What this task involves: Every record needs to come back as written, except for the pictures.

::: Input data :::

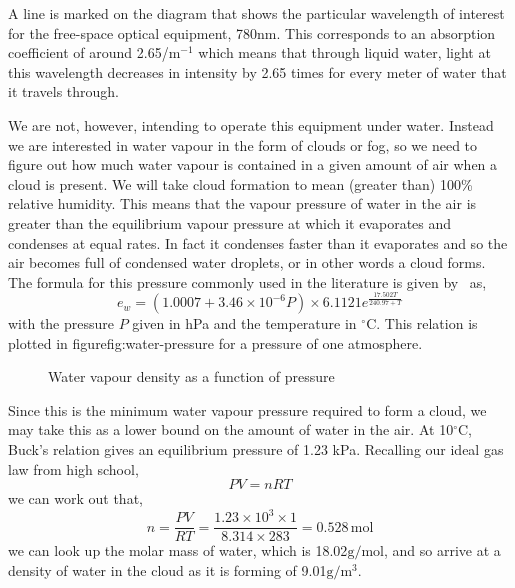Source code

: A line is marked on the diagram that shows the particular wavelength
of interest for the free-space optical equipment, 780nm. This
corresponds to an absorption coefficient of around 2.65/m$^{-1}$ which
means that through liquid water, light at this wavelength decreases in
intensity by 2.65 times for every meter of water that it travels
through.

We are not, however, intending to operate this equipment under
water. Instead we are interested in water vapour in the form of clouds
or fog, so we need to figure out how much water vapour is contained
in a given amount of air when a cloud is present. We will take cloud
formation to mean (greater than) 100\% relative humidity. This means
that the vapour pressure of water in the air is greater than the
equilibrium vapour pressure at which it evaporates and condenses at
equal rates. In fact it condenses faster than it evaporates and so the
air becomes full of condensed water droplets, or in other words a
cloud forms. The formula for this pressure commonly used in the
literature is given by~\cite{buck_new_1981} as,
\begin{equation}
  \label{eq:buck}
  e_w = (1.0007 + 3.46\times 10^{-6}P)\times 6.1121e^{\frac{17.502T}{240.97+T}}
\end{equation}
with the pressure $P$ given in hPa and the temperature in
$^\circ$C. This relation is plotted in figure{fig:water-pressure} for
a pressure of one atmosphere.
\begin{figure}[h]
  \centering
  \caption{Water vapour density as a function of pressure}
  \label{fig:water-pressure}
\end{figure}

Since this is the minimum water vapour pressure required to form a
cloud, we may take this as a lower bound on the amount of water in the
air. At 10$^\circ$C, Buck's relation gives an equilibrium pressure of
1.23 kPa. Recalling our ideal gas law from high school,
\begin{equation}
  \label{eq:ideal-gas}
  PV = nRT
\end{equation}
we can work out that,
\begin{equation*}
  n = \frac{PV}{RT} 
    = \frac{1.23\times 10^3 \times 1}
           {8.314 \times 283}
    = 0.528\, \text{mol}
\end{equation*}
we can look up the molar mass of water, which is
18.02$\text{g}/\text{mol}$, and so arrive at a density of water in the
cloud as it is forming of 9.01$\text{g}/\text{m}^3$.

:::

Answer to the exercise:
Source code

: A line is marked on the diagram that shows the particular wavelength
of interest for the free-space optical equipment, 780nm. This
corresponds to an absorption coefficient of around 2.65/m$^{-1}$ which
means that through liquid water, light at this wavelength decreases in
intensity by 2.65 times for every meter of water that it travels
through.

We are not, however, intending to operate this equipment under
water. Instead we are interested in water vapour in the form of clouds
or fog, so we need to figure out how much water vapour is contained
in a given amount of air when a cloud is present. We will take cloud
formation to mean (greater than) 100\% relative humidity. This means
that the vapour pressure of water in the air is greater than the
equilibrium vapour pressure at which it evaporates and condenses at
equal rates. In fact it condenses faster than it evaporates and so the
air becomes full of condensed water droplets, or in other words a
cloud forms. The formula for this pressure commonly used in the
literature is given by~\cite{buck_new_1981} as,
\begin{equation}
  \label{eq:buck}
  e_w = (1.0007 + 3.46\times 10^{-6}P)\times 6.1121e^{\frac{17.502T}{240.97+T}}
\end{equation}
with the pressure $P$ given in hPa and the temperature in
$^\circ$C. This relation is plotted in figure{fig:water-pressure} for
a pressure of one atmosphere.
\begin{figure}[h]
  \centering
  \caption{Water vapour density as a function of pressure}
  \label{fig:water-pressure}
\end{figure}

Since this is the minimum water vapour pressure required to form a
cloud, we may take this as a lower bound on the amount of water in the
air. At 10$^\circ$C, Buck's relation gives an equilibrium pressure of
1.23 kPa. Recalling our ideal gas law from high school,
\begin{equation}
  \label{eq:ideal-gas}
  PV = nRT
\end{equation}
we can work out that,
\begin{equation*}
  n = \frac{PV}{RT} 
    = \frac{1.23\times 10^3 \times 1}
           {8.314 \times 283}
    = 0.528\, \text{mol}
\end{equation*}
we can look up the molar mass of water, which is
18.02$\text{g}/\text{mol}$, and so arrive at a density of water in the
cloud as it is forming of 9.01$\text{g}/\text{m}^3$.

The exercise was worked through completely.